Re: Diff rename detection performance issues

Elijah Newren <newren@xxxxxxxxx> · Mon, 24 Feb 2025 08:30:00 -0800

On Sun, Feb 23, 2025 at 2:30 AM Devste Devste <devstemail@xxxxxxxxx> wrote:
>
> I have a merge commit that includes 2 modified (!) files:

What do you mean that it only includes 2 modified files?  Modified
relative to what?  Modified relative to the merge base of its parents?
 Modified relative to its first parent?  to its second parent?
Modified relative to an automatic merge?

Also, by "modified" here do you mean the change type is 'M' in
--name-status output or could the change type also be 'A' (added) or
'D'(deleted) or something else?

> hello/foo/stubs/example.php
> hello/world.php
>
> I want to only get the changes introduced by the merge commit and
> exclude any changes in /foo/stubs/:
> git diff -l0 --name-status --find-renames "$sha"^'!' -- ':!*/foo/stubs/*'

It's not clear to me from your example what the output of say

   git diff --name-status --no-renames "$sha"^'!' | wc -l

would be, though I would find that very interesting.  I'm also curious
what you'd get from each of

  git diff --diff-filter=D --name-status --no-renames "$sha"^'!' | wc -l
  git diff --diff-filter=A --name-status --no-renames "$sha"^'!' | wc -l
  git diff --diff-filter=M --name-status --no-renames "$sha"^'!' | wc -l

(and yes, I am very intentionally leaving off the ':!*/foo/stubs/*'
negative refspec; I want the output without that.)
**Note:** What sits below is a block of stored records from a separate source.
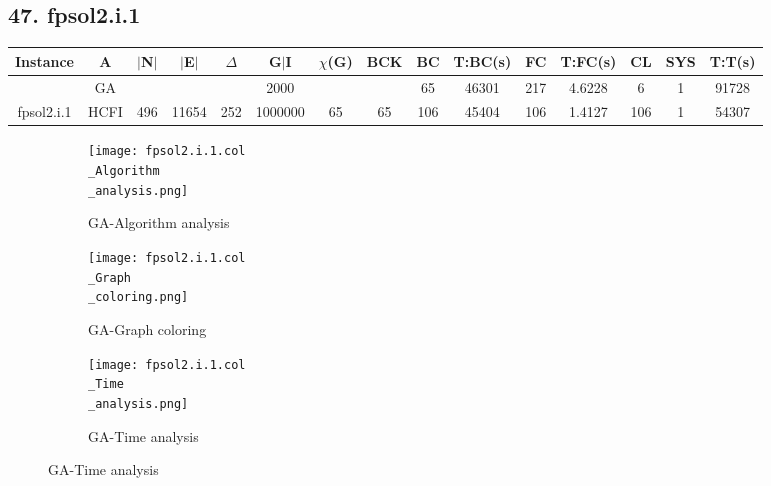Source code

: \documentclass[10pt]{article}
\begin{document}
\subsection*{\hspace{0,9073976cm} 47. fpsol2.i.1 }
\begin{table}[H]
\centering
\begin{tabular}{|c|c|c|c|c|c|c|c|c|c|c|c|c|c|c|}
\hline
Instance& A &$|$N$|$ & $|$E$|$ & $\Delta$ & G$|$I & $\chi$(G) &BCK&BC & T:BC(s) & FC & T:FC(s) & CL & SYS & T:T(s) \\ \hline \hline

	&GA&       &                   &                     &   2000      &     \cellcolor{yellow} & {\cellcolor{yellow}}& {{\cellcolor{green}65}}
&46301   &217        &4.6228                   &6                    &1          &91728        \\ \cline{2-2} \cline{6-6} \cline{9-15}
 \multirow{-2}{*}{fpsol2.i.1} &HCFI   &\multirow{-2}{*}{496}   &\multirow{-2}{*}{11654}     &\multirow{-2}{*}{252}     &1000000     &\multirow{-2}{*}{\cellcolor{yellow}65}      & \multirow{-2}{*}{\cellcolor{yellow}65}    &{\cellcolor{green}106}     &45404         &106    &        1.4127 &106    &1     &54307        \\ \hline
\end{tabular}
\end{table}
\graphicspath{{./Core1/Solutions/GA/fpsol2.i.1.col}}
\begin{figure}[H]
\begin{subfigure}{.33\textwidth}
  \centering
  \texttt{[image: fpsol2.i.1.col\\\_Algorithm\\\_analysis.png]}
  \caption{GA-Algorithm analysis}
   \label{fig:subfig1}
\end{subfigure}%
\begin{subfigure}{.33\textwidth}
  \centering
  \texttt{[image: fpsol2.i.1.col\\\_Graph\\\_coloring.png]}
  \caption{GA-Graph coloring}
  \label{fig:subfig2}
\end{subfigure}
\begin{subfigure}{.33\textwidth}
  \centering
  \texttt{[image: fpsol2.i.1.col\\\_Time\\\_analysis.png]}
  \caption{GA-Time analysis}
  \end{subfigure}
\end{figure}
\end{document}
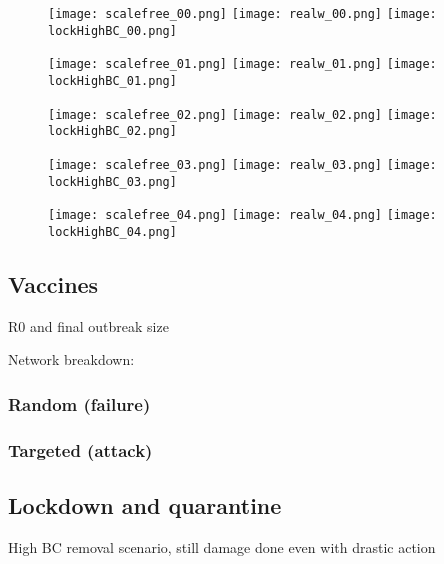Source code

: \documentclass[DIV=12, BCOR=0pt]{scrartcl}  %
\begin{document}
   
   \clearpage
   
   \begin{figure}[h!]
   	\centering
   	\texttt{[image: scalefree\_00.png]}
   	\texttt{[image: realw\_00.png]}
   	\texttt{[image: lockHighBC\_00.png]}
   	
   	\texttt{[image: scalefree\_01.png]}
   	\texttt{[image: realw\_01.png]}
   	\texttt{[image: lockHighBC\_01.png]}
   	\caption{ }
   	\label{fig:networks1}
   \end{figure}  	
   
   \begin{figure}[h!]
   	\centering
   	\texttt{[image: scalefree\_02.png]}
   	\texttt{[image: realw\_02.png]}
   	\texttt{[image: lockHighBC\_02.png]}
   	
   	\texttt{[image: scalefree\_03.png]}
   	\texttt{[image: realw\_03.png]}
   	\texttt{[image: lockHighBC\_03.png]}
   	
   	\texttt{[image: scalefree\_04.png]}
   	\texttt{[image: realw\_04.png]}
   	\texttt{[image: lockHighBC\_04.png]}
   	
   	\caption{ }
   	\label{fig:outcomes1}
   \end{figure}
   
  
  \subsection{Vaccines}
  R0 and final outbreak size
  
  Network breakdown:
  \subsubsection{Random (failure)}
	\subsubsection{Targeted (attack)}

	\subsection{Lockdown and quarantine}
	High BC removal scenario, still damage done even with drastic action
	
\end{document}
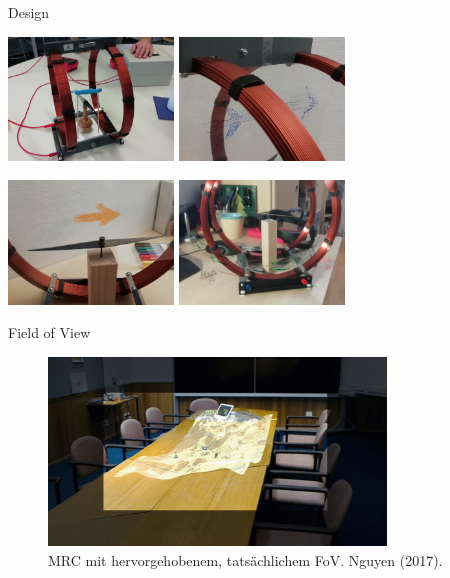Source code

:\begin{frame}[fragile]{Design}
\vspace{-1em}
\begin{center}
	\includegraphics[width=0.33\textwidth]{images/Design_1.jpg}
	\hspace{0.05cm}
	\includegraphics[width=0.33\textwidth]{images/Design_2.jpg}	
	
	
	\includegraphics[width=0.33\textwidth]{images/Design_3.jpg}	
	\hspace{0.05cm}
	\includegraphics[width=0.33\textwidth]{images/Design_4.jpg}	
\end{center}
\end{frame}

\begin{frame}[fragile]{Field of View}
\begin{figure}
	\includegraphics[width=0.8\textwidth]{images/papers/fov.jpg}\\
	\vspace{0.3cm}
	\scriptsize MRC mit hervorgehobenem, tatsächlichem FoV. Nguyen (2017).
\end{figure}
\end{frame}

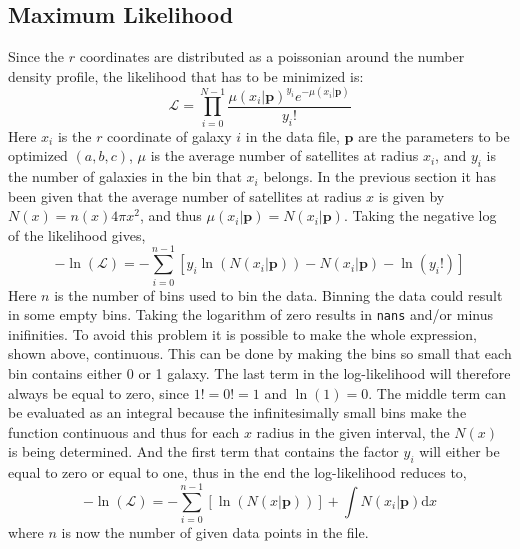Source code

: \subsection{Maximum Likelihood}
Since the $r$ coordinates are distributed as a poissonian around the number density profile, the likelihood that has to be minimized is:
\begin{equation*}
\mathcal{L} = \prod_{i=0}^{N-1} \frac{\mu(x_i|\textbf{p})^{y_i}e^{-\mu(x_i|\textbf{p})}}{y_i!}
\end{equation*}
Here $x_i$ is the $r$ coordinate of galaxy $i$ in the data file, $\textbf{p}$ are the parameters to be optimized $(a,b,c)$, $\mu$ is the average number of satellites at radius $x_i$, and $y_i$ is the number of galaxies in the bin that $x_i$ belongs. In the previous section it has been given that the average number of satellites at radius $x$ is given by $N(x) = n(x)4\pi x^2$, and thus $\mu(x_i|\textbf{p}) = N(x_i|\textbf{p})$.
Taking the negative log of the likelihood gives,
\begin{equation*}
- \ln(\mathcal{L}) = -\sum_{i=0}^{n-1} \left[y_i\ln(N(x_i|\textbf{p})) - N(x_i|\textbf{p}) - \ln(y_i!)\right]
\end{equation*}
Here $n$ is the number of bins used to bin the data.
Binning the data could result in some empty bins. Taking the logarithm of zero results in \texttt{nans} and/or minus inifinities. To avoid this problem it is possible to make the whole expression, shown above, continuous. This can be done by making the bins so small that each bin contains either 0 or 1 galaxy. The last term in the log-likelihood will therefore always be equal to zero, since $1! = 0! = 1$ and $\ln(1) = 0$. The middle term can be evaluated as an integral because the infinitesimally small bins make the function continuous and thus for each $x$ radius in the given interval, the $N(x)$ is being determined. And the first term that contains the factor $y_i$ will either be equal to zero or equal to one, thus in the end the log-likelihood reduces to,
\begin{equation}
-\ln(\mathcal{L}) = -\sum_{i=0}^{n-1} \left[\ln(N(x|\textbf{p}))\right] + \int N(x_i|\textbf{p})\mathrm{d}x
\end{equation}
where $n$ is now the number of given data points in the file.

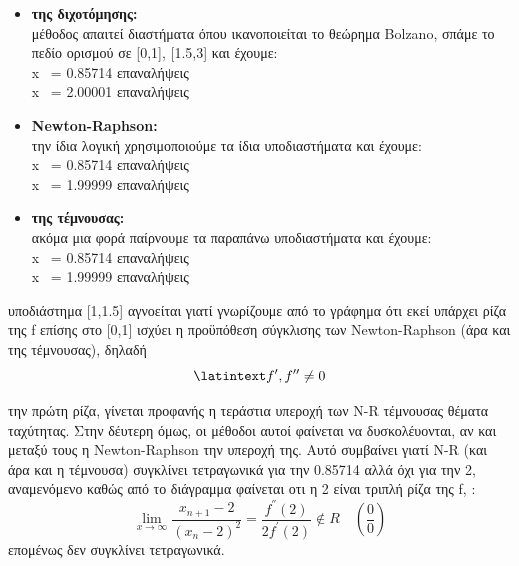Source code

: \documentclass{article}
\newcommand{\lt}{\latintext}
\newcommand{\gt}{\greektext}
\begin{document}
\begin{itemize}
    \item \textbf{ της διχοτόμησης:}\\
             μέθοδος απαιτεί διαστήματα όπου ικανοποιείται το θεώρημα \lt Bolzano,
             σπάμε το πεδίο ορισμού σε [0,1], [1.5,3] και έχουμε:\\
            \lt x ~= 0.85714  επαναλήψεις\\
            \lt x ~= 2.00001  επαναλήψεις
    \item \textbf{ \lt Newton-Raphson:}\\
             την ίδια λογική χρησιμοποιούμε τα ίδια υποδιαστήματα και έχουμε:\\
            \lt x ~= 0.85714  επαναλήψεις\\
            \lt x ~= 1.99999  επαναλήψεις
    \item \textbf{ της τέμνουσας:}\\
             ακόμα μια φορά παίρνουμε τα παραπάνω υποδιαστήματα και έχουμε:\\
            \lt x ~= 0.85714  επαναλήψεις\\
            \lt x ~= 1.99999  επαναλήψεις
\end{itemize}

 υποδιάστημα [1,1.5] αγνοείται γιατί γνωρίζουμε από το γράφημα ότι εκεί
 υπάρχει ρίζα της \lt f  επίσης στο [0,1] ισχύει η προϋπόθεση σύγκλισης των
\lt Newton-Raphson \gt(άρα και της τέμνουσας), δηλαδή
\begin{equation*}
    \lt f',f'' \neq 0
\end{equation*}

 την πρώτη ρίζα, γίνεται προφανής η τεράστια υπεροχή των \lt N-R  τέμνουσας
 θέματα ταχύτητας. Στην δέυτερη όμως, οι μέθοδοι αυτοί φαίνεται να δυσκολέυονται, αν και
 μεταξύ τους η \lt Newton-Raphson  την υπεροχή της. Αυτό συμβαίνει γιατί
 \lt N-R \gt(και άρα και η τέμνουσα) συγκλίνει τετραγωνικά για την 0.85714 αλλά όχι για την 2,
 αναμενόμενο καθώς από το διάγραμμα φαίνεται οτι η 2 είναι τριπλή ρίζα της \lt f,
:
\begin{equation*}
    \lim_{x \to \infty} \frac{x_{n+1} - 2}{(x_n - 2)^{2}} = \frac{f^{''}(2)}{2f^{'}(2)}\not\in R \quad (\frac{0}{0})
\end{equation*}
 επομένως δεν συγκλίνει τετραγωνικά.
\end{document}
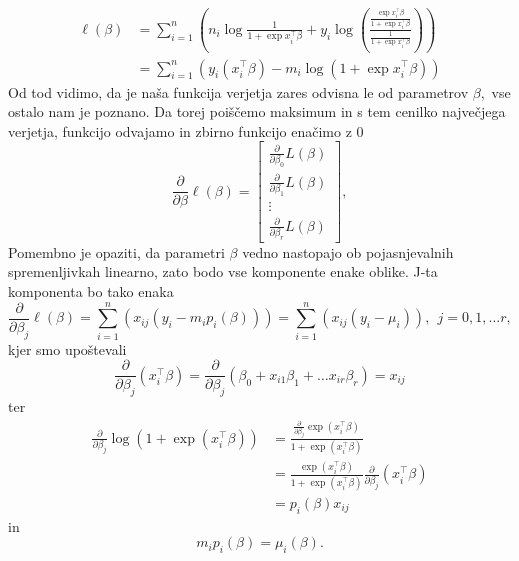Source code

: \documentclass[12pt,a4paper]{amsart}
\theoremstyle{definition} %
\theoremstyle{plain} %
\begin{document}
\begin{align}
    \ell(\beta)  &= \sum_{i=1}^{n}\left( n_{i}\log{\frac{1}{1 + \exp{x_{i}^\top\beta}}}  + y_{i}\log{\left( \frac{\frac{\exp{x_{i}^{\top} \beta}}{1 + \exp{x_{i}^\top\beta}}}{\frac{1}{1 + \exp{x_{i}^\top\beta}}}  \right)} \right) \nonumber\\
                &= \sum_{i=1}^{n}\left( y_{i}(x_{i}^\top\beta) - m_{i}\log(1 + \exp{x_{i}^\top\beta})\right)
\end{align}
Od tod vidimo, da je naša funkcija verjetja zares odvisna le od parametrov $\beta$,~vse ostalo nam je poznano. Da torej poiščemo maksimum in s tem
cenilko največjega verjetja, funkcijo odvajamo in zbirno funkcijo enačimo z 0
\[
    \frac{\partial}{\partial \beta}\ell(\beta) = \begin{bmatrix}
                                 \frac{\partial}{\partial \beta_{0}}L(\beta) \\
                                 \frac{\partial}{\partial \beta_{1}}L(\beta) \\
                                 \vdots \\
                                 \frac{\partial}{\partial \beta_{r}}L(\beta)
                        \end{bmatrix},
\]
Pomembno je opaziti, da parametri $\beta$ vedno nastopajo ob pojasnjevalnih spremenljivkah linearno, zato bodo vse komponente enake oblike.
J-ta komponenta bo tako enaka
\begin{equation}
    \frac{\partial}{\partial \beta_{j}} \ell(\beta) = \sum_{i=1}^{n} \left(x_{ij}(y_{i} - m_{i}p_{i}(\beta))\right) = \sum_{i=1}^{n} \left(x_{ij}(y_{i} - \mu_{i})\right),~~j = 0,1,\ldots r,
\end{equation}
kjer smo upoštevali
\[
    \frac{\partial}{\partial \beta_{j}}(x_{i}^\top\beta) = \frac{\partial}{\partial \beta_{j}}\left(\beta_{0} + x_{i1}\beta_{1} + \ldots x_{ir}\beta_{r}\right) = x_{ij}
\]
ter
\begin{align}                                         
    \frac{\partial}{\partial \beta_{j}} \log(1 + \exp(x_{i}^\top\beta)) &= \frac{ \frac{\partial}{\partial \beta_{j}}\exp(x_{i}^\top\beta) }{1 + \exp(x_{i}^\top\beta)} \nonumber \\
    &= \frac{\exp(x_{i}^\top\beta)}{1 + \exp(x_{i}^\top\beta)} \frac{\partial}{\partial \beta_{j}} (x_{i}^\top\beta) \nonumber \\
    &=p_{i}(\beta)x_{ij}
\end{align}
in
\[
    m_{i}p_{i}(\beta) = \mu_{i}(\beta).
\]
\end{document}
> Git takes more than 4 minutes to generate this diff, since
> hello/foo/stubs/example.php is a huge file.

How do you know that is the reason?  Especially since...

> When using --no-renames (instead of --find-renames) it's much, much faster.

...this seems to contradict your statement that the reason for the
slow diff is that hello/foo/stubs/example.php is a huge file.

> And without the example.php file, the diff takes less than 1 second
> instead of 4+ minutes.

What do you mean without the example.php file?  Did you rewind
history, remove that file, and then redo the merge so that it is no
longer included?  Or do you mean something else entirely?  What
exactly?

> Funnily enough, when I have a merge commit that contains only that 1
> excluded file, it's the same behavior.
>
> 1) if there's only a single file in a commit, why does --find-renames
> cause a slowdown? There's nothing that could have been renamed in that
> case (probably the same for --find-copies)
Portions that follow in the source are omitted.